Q: Why do people say we “can’t underestimate” something significant when they mean we “can’t overestimate” it? People seem to take a liking to such a mistake and never listen to themselves to question whether it makes any sense.

A: You’re right. People do say we can’t underestimate something when in fact they mean we can and do underestimate it!

But would it be more accurate to say, as you suggest, we “can’t overestimate” it? The answer isn’t quite as simple as you think.

The linguist Mark Liberman has written an interesting post on the Language Log about whether the usage you object to is indeed wacky, and why it’s so persistent.

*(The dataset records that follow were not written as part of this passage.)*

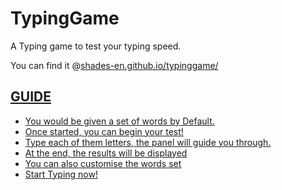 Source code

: # TypingGame
A Typing game to test your typing speed.

You can find it @<a href="https://shades-en.github.io/TypingGame/" target="_blank">shades-en.github.io/typinggame/

## GUIDE

<ul>
<li>You would be given a set of words by Default.</li>
<li>Once started, you can begin your test!</li>
<li>Type each of them letters, the panel will guide you through.</li>
<li>At the end, the results will be displayed</li>
<li>You can also customise the words set</li>
<li>Start Typing now!</li>
</ul>
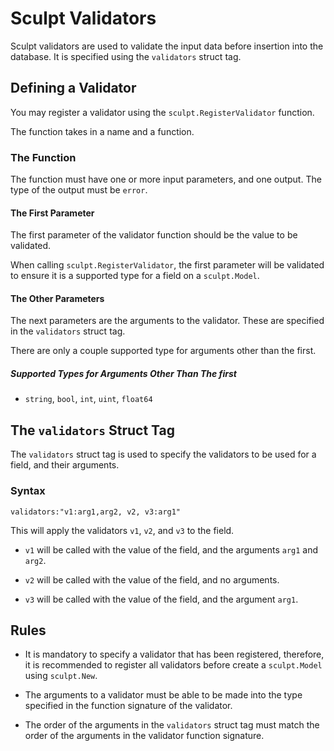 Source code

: # Sculpt Validators

Sculpt validators are used to validate the input data before
insertion into the database. It is specified using the `validators`
struct tag.

## Defining a Validator
You may register a validator using the `sculpt.RegisterValidator`
function.

The function takes in a name and a function.

### The Function
The function must have one or more input parameters, and one
output. The type of the output must be `error`.

#### The First Parameter
The first parameter of the validator function should be the
value to be validated.

When calling `sculpt.RegisterValidator`, the first
parameter will be validated to ensure it is a supported
type for a field on a `sculpt.Model`.

#### The Other Parameters
The next parameters are the arguments to the validator.
These are specified in the `validators` struct tag.

There are only a couple supported type for arguments other than
the first.

##### Supported Types for Arguments Other Than The first
- `string`, `bool`, `int`, `uint`, `float64`

## The `validators` Struct Tag

The `validators` struct tag is used to specify the validators
to be used for a field, and their arguments.

### Syntax
`validators:"v1:arg1,arg2, v2, v3:arg1"`

This will apply the validators `v1`, `v2`, and `v3` to the field.

- `v1` will be called with the value of the field, and the arguments
`arg1` and `arg2`.

- `v2` will be called with the value of the field, and no arguments.

- `v3` will be called with the value of the field, and the argument
`arg1`.

## Rules
- It is mandatory to specify a validator that has been registered,
therefore, it is recommended to register all validators before
create a `sculpt.Model` using `sculpt.New`.

- The arguments to a validator must be able to be made into the
type specified in the function signature of the validator.

- The order of the arguments in the `validators` struct tag must
match the order of the arguments in the validator function signature.
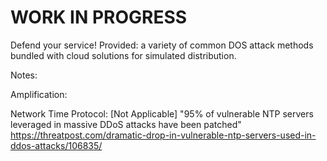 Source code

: # WORK IN PROGRESS
Defend your service! Provided: a variety of common DOS attack methods bundled with cloud solutions for simulated distribution.



Notes:

Amplification:

Network Time Protocol: [Not Applicable]
"95% of vulnerable NTP servers leveraged in massive DDoS attacks have been patched"
https://threatpost.com/dramatic-drop-in-vulnerable-ntp-servers-used-in-ddos-attacks/106835/
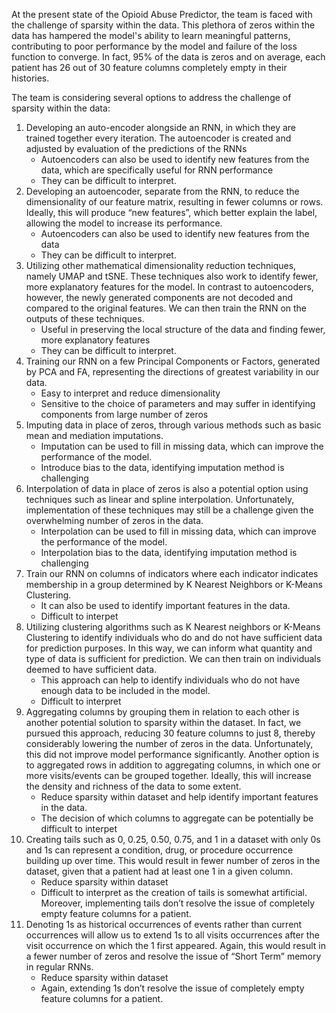 At the present state of the Opioid Abuse Predictor, the team is faced with the challenge of sparsity within the data. 
This plethora of zeros within the data has hampered the model's ability to learn meaningful patterns, contributing to poor performance by the model and failure of the loss function to converge. 
In fact, 95% of the data is zeros and on average, each patient has 26 out of 30 feature columns completely empty in their histories. 

The team is considering several options to address the challenge of sparsity within the data:

1. Developing an auto-encoder alongside an RNN, in which they are trained together every iteration. The autoencoder is created and adjusted by evaluation of the predictions of the RNNs
    * Autoencoders can also be used to identify new features from the data, which are specifically useful for RNN performance
    * They can be difficult to interpret.
2. Developing an autoencoder, separate from the RNN, to reduce the dimensionality of our feature matrix, resulting in fewer columns or rows. Ideally, this will produce “new features”, which better explain the label, allowing the model to increase its performance.
    * Autoencoders can also be used to identify new features from the data
    * They can be difficult to interpret.
3. Utilizing other mathematical dimensionality reduction techniques, namely UMAP and tSNE. These techniques also work to identify fewer, more explanatory features for the model. In contrast to autoencoders, however, the newly generated components are not decoded and compared to the original features. We can then train the RNN on the outputs of these techniques.
    * Useful in preserving the local structure of the data and finding fewer, more explanatory features
    * They can be difficult to interpret.
4. Training our RNN on a few Principal Components or Factors, generated by PCA and FA, representing the directions of greatest variability in our data.
    * Easy to interpret and reduce dimensionality
    * Sensitive to the choice of parameters and may suffer in identifying components from large number of zeros
5. Imputing data in place of zeros, through various methods such as basic mean and mediation imputations. 
    * Imputation can be used to fill in missing data, which can improve the performance of the model.
    * Introduce bias to the data, identifying imputation method is challenging
6. Interpolation of data in place of zeros is also a potential option using techniques such as linear and spline interpolation. Unfortunately, implementation of these techniques may still be a challenge given the overwhelming number of zeros in the data.
    * Interpolation can be used to fill in missing data, which can improve the performance of the model.
    * Interpolation bias to the data, identifying imputation method is challenging
7. Train our RNN on columns of indicators where each indicator indicates membership in a group determined by K Nearest Neighbors or K-Means Clustering. 
    * It can also be used to identify important features in the data.
    * Difficult to interpet
8. Utilizing clustering algorithms such as K Nearest neighbors or K-Means Clustering to identify individuals who do and do not have sufficient data for prediction purposes. In this way, we can inform what quantity and type of data is sufficient for prediction. We can then train on individuals deemed to have sufficient data.
    * This approach can help to identify individuals who do not have enough data to be included in the model.
    * Difficult to interpret
9. Aggregating columns by grouping them in relation to each other is another potential solution to sparsity within the dataset. In fact, we pursued this approach, reducing 30 feature columns to just 8, thereby considerably lowering the number of zeros in the data. Unfortunately, this did not improve model performance significantly. Another option is to aggregated rows in addition to aggregating columns, in which one or more visits/events can be grouped together. Ideally, this will increase the density and richness of the data to some extent.
    * Reduce sparsity within dataset and help identify important features in the data.
    * The decision of which columns to aggregate can be potentially be difficult to interpet
10. Creating tails such as 0, 0.25, 0.50, 0.75, and 1 in a dataset with only 0s and 1s can represent a condition, drug, or procedure occurrence building up over time. This would result in fewer number of zeros in the dataset, given that a patient had at least one 1 in a given column.
    * Reduce sparsity within dataset
    * Difficult to interpret as the creation of tails is somewhat artificial. Moreover, implementing tails don’t resolve the issue of completely empty  feature columns for a patient.
11. Denoting 1s as historical occurrences of events rather than current occurrences will allow us to extend 1s to all visits occurrences after the visit occurrence on which the 1 first appeared. Again, this would result in a fewer number of zeros and resolve the issue of “Short Term” memory in regular RNNs.
    * Reduce sparsity within dataset
    * Again, extending 1s don’t resolve the issue of completely empty feature columns for a patient.
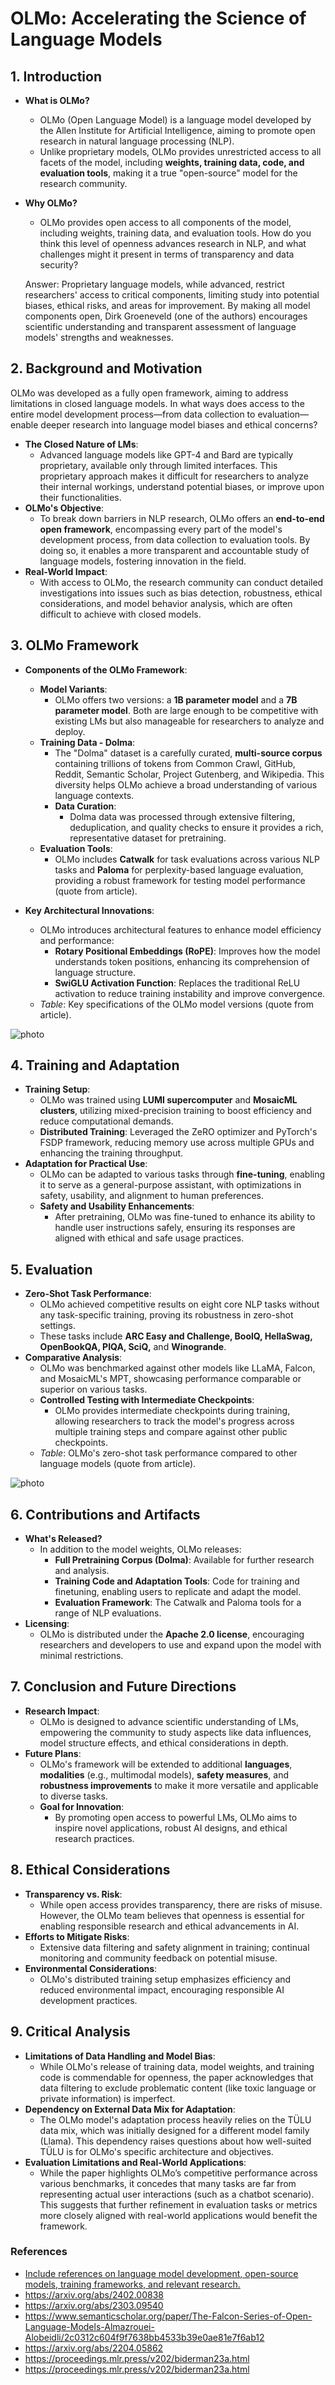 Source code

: # OLMo: Accelerating the Science of Language Models

## 1. Introduction
   - **What is OLMo?**
      - OLMo (Open Language Model) is a language model developed by the Allen Institute for Artificial Intelligence, aiming to promote open research in natural language processing (NLP).
      - Unlike proprietary models, OLMo provides unrestricted access to all facets of the model, including **weights, training data, code, and evaluation tools**, making it a true "open-source" model for the research community.
   - **Why OLMo?**
      - OLMo provides open access to all components of the model, including weights, training data, and evaluation tools. How do you think this level of openness advances research in NLP, and what challenges might it present in terms of transparency and data security? 
      
      Answer: Proprietary language models, while advanced, restrict researchers' access to critical components, limiting study into potential biases, ethical risks, and areas for improvement. By making all model components open, Dirk Groeneveld (one of the authors) encourages scientific understanding and transparent assessment of language models' strengths and weaknesses.

## 2. Background and Motivation
OLMo was developed as a fully open framework, aiming to address limitations in closed language models. In what ways does access to the entire model development process—from data collection to evaluation—enable deeper research into language model biases and ethical concerns?
   - **The Closed Nature of LMs**:
      - Advanced language models like GPT-4 and Bard are typically proprietary, available only through limited interfaces. This proprietary approach makes it difficult for researchers to analyze their internal workings, understand potential biases, or improve upon their functionalities.
   - **OLMo's Objective**:
      - To break down barriers in NLP research, OLMo offers an **end-to-end open framework**, encompassing every part of the model's development process, from data collection to evaluation tools. By doing so, it enables a more transparent and accountable study of language models, fostering innovation in the field.
   - **Real-World Impact**:
      - With access to OLMo, the research community can conduct detailed investigations into issues such as bias detection, robustness, ethical considerations, and model behavior analysis, which are often difficult to achieve with closed models.

## 3. OLMo Framework
   - **Components of the OLMo Framework**:
     - **Model Variants**:
       - OLMo offers two versions: a **1B parameter model** and a **7B parameter model**. Both are large enough to be competitive with existing LMs but also manageable for researchers to analyze and deploy.
     - **Training Data - Dolma**:
       - The "Dolma" dataset is a carefully curated, **multi-source corpus** containing trillions of tokens from Common Crawl, GitHub, Reddit, Semantic Scholar, Project Gutenberg, and Wikipedia. This diversity helps OLMo achieve a broad understanding of various language contexts.
       - **Data Curation**:
         - Dolma data was processed through extensive filtering, deduplication, and quality checks to ensure it provides a rich, representative dataset for pretraining.
     - **Evaluation Tools**:
       - OLMo includes **Catwalk** for task evaluations across various NLP tasks and **Paloma** for perplexity-based language evaluation, providing a robust framework for testing model performance (quote from article).

   - **Key Architectural Innovations**:
     - OLMo introduces architectural features to enhance model efficiency and performance:
       - **Rotary Positional Embeddings (RoPE)**: Improves how the model understands token positions, enhancing its comprehension of language structure.
       - **SwiGLU Activation Function**: Replaces the traditional ReLU activation to reduce training instability and improve convergence.
     - *Table*: Key specifications of the OLMo model versions (quote from article).

![photo](1.png)

## 4. Training and Adaptation
   - **Training Setup**:
     - OLMo was trained using **LUMI supercomputer** and **MosaicML clusters**, utilizing mixed-precision training to boost efficiency and reduce computational demands.
     - **Distributed Training**: Leveraged the ZeRO optimizer and PyTorch's FSDP framework, reducing memory use across multiple GPUs and enhancing the training throughput.
   - **Adaptation for Practical Use**:
     - OLMo can be adapted to various tasks through **fine-tuning**, enabling it to serve as a general-purpose assistant, with optimizations in safety, usability, and alignment to human preferences.
     - **Safety and Usability Enhancements**:
       - After pretraining, OLMo was fine-tuned to enhance its ability to handle user instructions safely, ensuring its responses are aligned with ethical and safe usage practices.

## 5. Evaluation
   - **Zero-Shot Task Performance**:
     - OLMo achieved competitive results on eight core NLP tasks without any task-specific training, proving its robustness in zero-shot settings.
     - These tasks include **ARC Easy and Challenge, BoolQ, HellaSwag, OpenBookQA, PIQA, SciQ,** and **Winogrande**.
   - **Comparative Analysis**:
     - OLMo was benchmarked against other models like LLaMA, Falcon, and MosaicML's MPT, showcasing performance comparable or superior on various tasks.
     - **Controlled Testing with Intermediate Checkpoints**:
       - OLMo provides intermediate checkpoints during training, allowing researchers to track the model's progress across multiple training steps and compare against other public checkpoints.
     - *Table*: OLMo's zero-shot task performance compared to other language models (quote from article).

![photo](2.png)


## 6. Contributions and Artifacts
   - **What's Released?**
     - In addition to the model weights, OLMo releases:
       - **Full Pretraining Corpus (Dolma)**: Available for further research and analysis.
       - **Training Code and Adaptation Tools**: Code for training and finetuning, enabling users to replicate and adapt the model.
       - **Evaluation Framework**: The Catwalk and Paloma tools for a range of NLP evaluations.
   - **Licensing**:
     - OLMo is distributed under the **Apache 2.0 license**, encouraging researchers and developers to use and expand upon the model with minimal restrictions.

## 7. Conclusion and Future Directions
   - **Research Impact**:
     - OLMo is designed to advance scientific understanding of LMs, empowering the community to study aspects like data influences, model structure effects, and ethical considerations in depth.
   - **Future Plans**:
     - OLMo's framework will be extended to additional **languages**, **modalities** (e.g., multimodal models), **safety measures**, and **robustness improvements** to make it more versatile and applicable to diverse tasks.
     - **Goal for Innovation**:
       - By promoting open access to powerful LMs, OLMo aims to inspire novel applications, robust AI designs, and ethical research practices.

## 8. Ethical Considerations
   - **Transparency vs. Risk**:
     - While open access provides transparency, there are risks of misuse. However, the OLMo team believes that openness is essential for enabling responsible research and ethical advancements in AI.
   - **Efforts to Mitigate Risks**:
     - Extensive data filtering and safety alignment in training; continual monitoring and community feedback on potential misuse.
   - **Environmental Considerations**:
     - OLMo's distributed training setup emphasizes efficiency and reduced environmental impact, encouraging responsible AI development practices.

## 9. Critical Analysis
   - **Limitations of Data Handling and Model Bias**:
     - While OLMo's release of training data, model weights, and training code is commendable for openness, the paper acknowledges that data filtering to exclude problematic content (like toxic language or private information) is imperfect.
   - **Dependency on External Data Mix for Adaptation**:
     - The OLMo model's adaptation process heavily relies on the TÜLU data mix, which was initially designed for a different model family (Llama). This dependency raises questions about how well-suited TÜLU is for OLMo's specific architecture and objectives.
   - **Evaluation Limitations and Real-World Applications**:
     - While the paper highlights OLMo’s competitive performance across various benchmarks, it concedes that many tasks are far from representing actual user interactions (such as a chatbot scenario). This suggests that further refinement in evaluation tasks or metrics more closely aligned with real-world applications would benefit the framework.

### References
   - [Include references on language model development, open-source models, training frameworks, and relevant research.](https://allenai.org/olmo;)
   - https://arxiv.org/abs/2402.00838
   - https://arxiv.org/abs/2303.09540
   - https://www.semanticscholar.org/paper/The-Falcon-Series-of-Open-Language-Models-Almazrouei-Alobeidli/2c0312c604f9f7638bb4533b39e0ae81e7f6ab12
   - https://arxiv.org/abs/2204.05862
   - https://proceedings.mlr.press/v202/biderman23a.html
   - https://proceedings.mlr.press/v202/biderman23a.html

If “can’t underestimate” is illogical, Liberman would argue, it’s because our “poor monkey brains” have a hard time dealing with complex statements, especially those involving more than one negative idea, or because English simply has a lot of nutty idioms (like “I could care less”).

But on the other hand, perhaps it’s not so illogical after all. Liberman also discusses the argument that this usage makes perfect sense if “can’t” is defined loosely as “may not” or “must not” or “should not.”

In other words, when people say we “can’t underestimate” something, what they may really mean is that we “shouldn’t underestimate” it.

Although many usage experts frown on the looser uses of “can,” especially as a substitute for “may,” this usage is common in speech and informal writing. For example, when we say, “Hey, you can’t do that,” we mean it’s not allowed.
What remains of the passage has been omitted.